Obama’s campaign also released a web video Friday morning targeting older voters, many of whom would fall into the group of Americans Romney referenced when he said that nearly half of Americans don’t pay income tax but get benefits. Senior citizens receiving Medicare make up about 15 percent of those getting federal benefits; about 22 percent of those not paying income tax are seniors who get tax breaks that offset their income.

The Obama video features voters commenting on Romney’s assertions, including one man who says “It offends me.”

Polling shows Obama with a slight lead nationally, as well as in many of the eight or so battleground states that will decide the election. That includes Virginia, where Democrats with access to internal polling say Obama is up 3 or 4 percentage points over Romney in Virginia, a slimmer margin than in some recent public polling.

Obama has also pulled ahead of Romney in cash on hand, a key measure of a campaign’s financial strength. The Democrat has more than $88 million to spend in the campaign’s final weeks, while Romney has just over $50 million at his disposal.

Romney’s campaign is seeking to regroup after a rough stretch that included the emergence of a video in which he tells wealthy donors at a private fundraiser that 47 percent of Americans pay no income tax and that they believe they are victims and entitled to an array of federal benefits. Obama has cast those remarks as a sign that Romney is out of touch with most Americans.

“When you express an attitude that half the country considers itself victims, that somehow they want to be dependent on government, my thinking is maybe you haven’t gotten around a lot,” Obama said Thursday during a forum on Univision, the Spanish-language TV network.

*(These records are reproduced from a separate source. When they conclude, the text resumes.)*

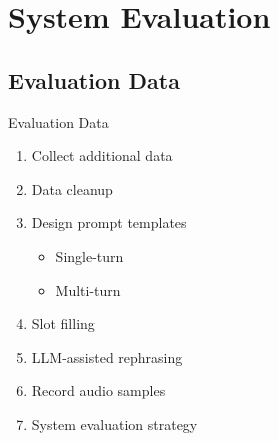 \documentclass{sdqbeamer}[smallfoot]
\begin{document}
\section{System Evaluation}
\subsection{Evaluation Data}
\begin{frame}{Evaluation Data}
    \begin{enumerate}
        \item Collect additional data
        \item Data cleanup
        \item Design prompt templates
            \begin{itemize}
                \item Single-turn
                \item Multi-turn
            \end{itemize}
        \item Slot filling
        \item LLM-assisted rephrasing
        \item Record audio samples
        \item System evaluation strategy
    \end{enumerate}
\end{frame}
\end{document}
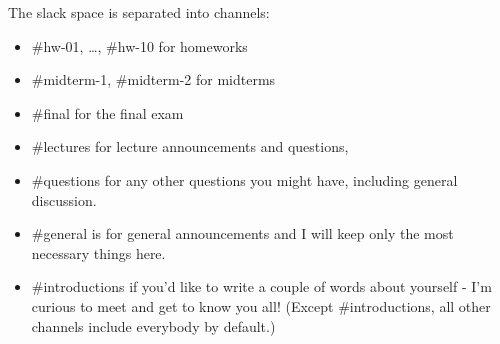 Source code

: \documentclass[oneside,11pt]{amsart}
\begin{document}
The slack space is separated into channels:
\begin{itemize}
	\item 
		\#hw-01, \ldots,  \#hw-10 for homeworks
	\item 
\#midterm-1, \#midterm-2 for midterms 
\item 
\#final for the final exam
\item 
\#lectures for lecture announcements and questions, 
\item 
\#questions for any other questions you might have, including general discussion.
\item 
\#general is for general announcements and I will keep only the most necessary things here.
\item 
\#introductions if you’d like to write a couple of words about yourself - I’m curious to meet and get to know you all!
(Except \#introductions, all other channels include everybody by default.)
\end{itemize}

%
\end{document}

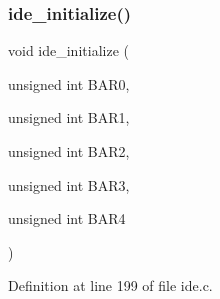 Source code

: \mbox{\label{a00026_ab5397c8432be802172da8f04c8840ca3_ab5397c8432be802172da8f04c8840ca3}} 
\subsubsection{\texorpdfstring{ide\+\_\+initialize()}{ide\_initialize()}}
{\footnotesize\ttfamily void ide\+\_\+initialize (\begin{DoxyParamCaption}\item[{unsigned int}]{B\+A\+R0,  }\item[{unsigned int}]{B\+A\+R1,  }\item[{unsigned int}]{B\+A\+R2,  }\item[{unsigned int}]{B\+A\+R3,  }\item[{unsigned int}]{B\+A\+R4 }\end{DoxyParamCaption})}



Definition at line 199 of file ide.\+c.


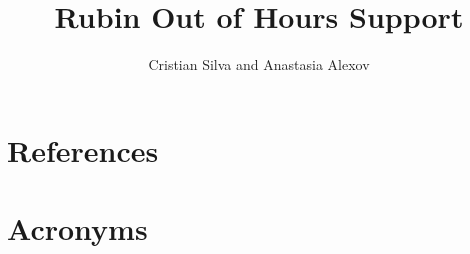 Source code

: \documentclass[OPS,authoryear,toc]{lsstdoc}
\title{Rubin Out of Hours Support}
\author{%
Cristian Silva and Anastasia Alexov 
}
\date{\vcsDate}
\begin{document}
\maketitle




\appendix
\section{References} \label{sec:bib}
\renewcommand{\refname}{} %


\section{Acronyms} \label{sec:acronyms}

\end{document}
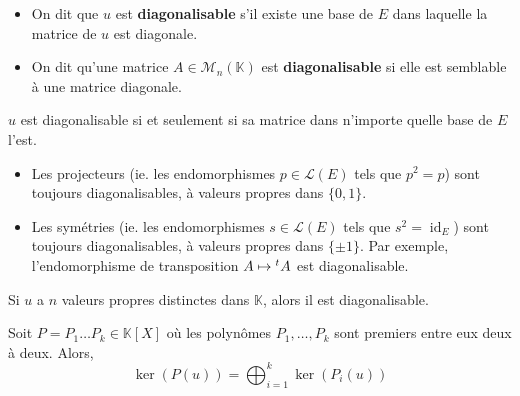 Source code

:   \begin{definition}
    \begin{itemize}
      \item On dit que $u$ est \textbf{diagonalisable} s'il existe une base de $E$ dans laquelle la matrice de $u$ est diagonale.
      \item On dit qu'une matrice $A \in \mathcal{M}_n(\mathbb{K})$ est \textbf{diagonalisable} si elle est semblable à une matrice diagonale.
    \end{itemize}
  \end{definition}

  \begin{remark}
    $u$ est diagonalisable si et seulement si sa matrice dans n'importe quelle base de $E$ l'est.
  \end{remark}


  \begin{example}
    \begin{itemize}
      \item Les projecteurs (ie. les endomorphismes $p \in \mathcal{L}(E)$ tels que $p^2 = p$) sont toujours diagonalisables, à valeurs propres dans $\{ 0, 1 \}$.
      \item Les symétries (ie. les endomorphismes $s \in \mathcal{L}(E)$ tels que $s^2 = \operatorname{id}_E$) sont toujours diagonalisables, à valeurs propres dans $\{ \pm 1 \}$. Par exemple, l'endomorphisme de transposition $A \mapsto \mathstrut ^t A$ est diagonalisable.
    \end{itemize}
  \end{example}


  \begin{proposition}
    Si $u$ a $n$ valeurs propres distinctes dans $\mathbb{K}$, alors il est diagonalisable.
  \end{proposition}


  \begin{theorem}
    Soit $P = P_1 \dots P_k \in \mathbb{K}[X]$ où les polynômes $P_1, \dots, P_k$ sont premiers entre eux deux à deux. Alors,
    \[ \ker(P(u)) = \bigoplus_{i=1}^k \ker(P_i(u)) \]
  \end{theorem}


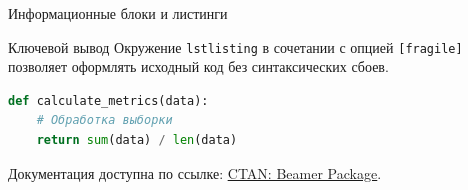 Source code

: \documentclass[aspectratio=169]{beamer}
\begin{document}
\begin{frame}[fragile]{Информационные блоки и листинги}
    \begin{block}{Ключевой вывод}
        Окружение \texttt{lstlisting} в сочетании с опцией \texttt{[fragile]} позволяет оформлять исходный код без синтаксических сбоев.
    \end{block}

    \vspace{0.5em}
    \begin{lstlisting}[language=Python]
def calculate_metrics(data):
    # Обработка выборки
    return sum(data) / len(data)
    \end{lstlisting}

    \vspace{0.5em}
    Документация доступна по ссылке: \href{https://ctan.org/pkg/beamer}{\color{blue}\underline{CTAN: Beamer Package}}.
\end{frame}
\end{document}
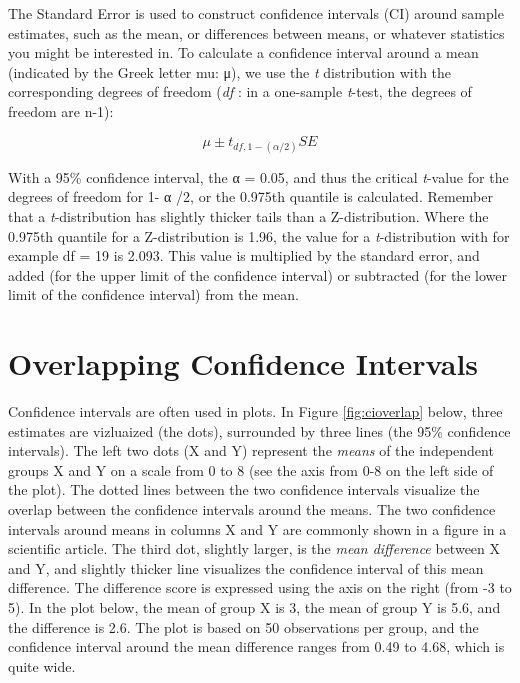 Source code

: \documentclass[
]{krantz}
\begin{document}
The Standard Error is used to construct confidence intervals (CI) around sample estimates, such as the mean, or differences between means, or whatever statistics you might be interested in. To calculate a confidence interval around a mean (indicated by the Greek letter mu: μ), we use the \emph{t} distribution with the corresponding degrees of freedom (\emph{df} : in a one-sample \emph{t}-test, the degrees of freedom are n-1):

\[
\mu \pm t_{df, 1-(\alpha/2)} SE
\]

With a 95\% confidence interval, the α = 0.05, and thus the critical \emph{t}-value for the degrees of freedom for 1- α /2, or the 0.975th quantile is calculated. Remember that a \emph{t}-distribution has slightly thicker tails than a Z-distribution. Where the 0.975th quantile for a Z-distribution is 1.96, the value for a \emph{t}-distribution with for example df = 19 is 2.093. This value is multiplied by the standard error, and added (for the upper limit of the confidence interval) or subtracted (for the lower limit of the confidence interval) from the mean.

\hypertarget{overlapping-confidence-intervals}{%
\section{Overlapping Confidence Intervals}\label{overlapping-confidence-intervals}}

Confidence intervals are often used in plots. In Figure \ref{fig:cioverlap} below, three estimates are vizluaized (the dots), surrounded by three lines (the 95\% confidence intervals). The left two dots (X and Y) represent the \emph{means} of the independent groups X and Y on a scale from 0 to 8 (see the axis from 0-8 on the left side of the plot). The dotted lines between the two confidence intervals visualize the overlap between the confidence intervals around the means. The two confidence intervals around means in columns X and Y are commonly shown in a figure in a scientific article. The third dot, slightly larger, is the \emph{mean difference} between X and Y, and slightly thicker line visualizes the confidence interval of this mean difference. The difference score is expressed using the axis on the right (from -3 to 5). In the plot below, the mean of group X is 3, the mean of group Y is 5.6, and the difference is 2.6. The plot is based on 50 observations per group, and the confidence interval around the mean difference ranges from 0.49 to 4.68, which is quite wide.
\end{document}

Romney is also facing criticism from some in his own party that he’s spending too much time raising money and not enough time talking to voters in the eight or so battleground states that will decide the election. In response, his campaign added a Sunday rally in Colorado to his schedule and announced a three-day Ohio bus tour that kicks off Monday.

At the same time, his wife, Ann, said GOP critics should lay off. “Stop it. This is hard. You want to try it? Get in the ring,” she said Thursday evening in an interview with Radio Iowa.

“This is hard, and you know, it’s an important thing that we’re doing right now, and it’s an important election,” she said. “And it is time for all Americans to realize how significant this election is and how lucky we are to have someone with Mitt’s qualifications and experience and know-how to be able to have the opportunity to run this country.”

The president will campaign this weekend in Wisconsin, a state Romney is trying to put in play. Republicans are hoping the addition of Wisconsin Rep. Paul Ryan to the GOP ticket will help them claim victory there — or at least force Obama to spend time and money to hold the state.

Even with Election Day under seven weeks away, voters across the country are already casting ballots. By week’s end, early voting will be under way in two dozen states.

Obama was also making a play for older voters Friday by speaking via satellite to an AARP convention and taking questions from the group’s members. The president’s campaign is seeking to gain an advantage with seniors and voters nearing retirement by attacking the Republican ticket’s plan for Medicare.

The popular federal entitlement for seniors was the focus of a new television ad from the Obama campaign. The ad, scheduled to air Friday in Colorado, Florida and Iowa, presents a Democratic refrain — that Romney and Ryan would turn Medicare into a voucher program that could raise seniors’ health costs by up to $6,400 a year.

Independent groups have said that a House Republican budget proposal led by Ryan could lead to higher costs for older Americans. But exactly how much is far from clear. The ad relies on the Center on Budget and Policy Priorities, a liberal-leaning think tank, for the figure it cites.

Supporters of the Ryan plan say competition among private insurance providers could wring waste out of the system and bring down costs.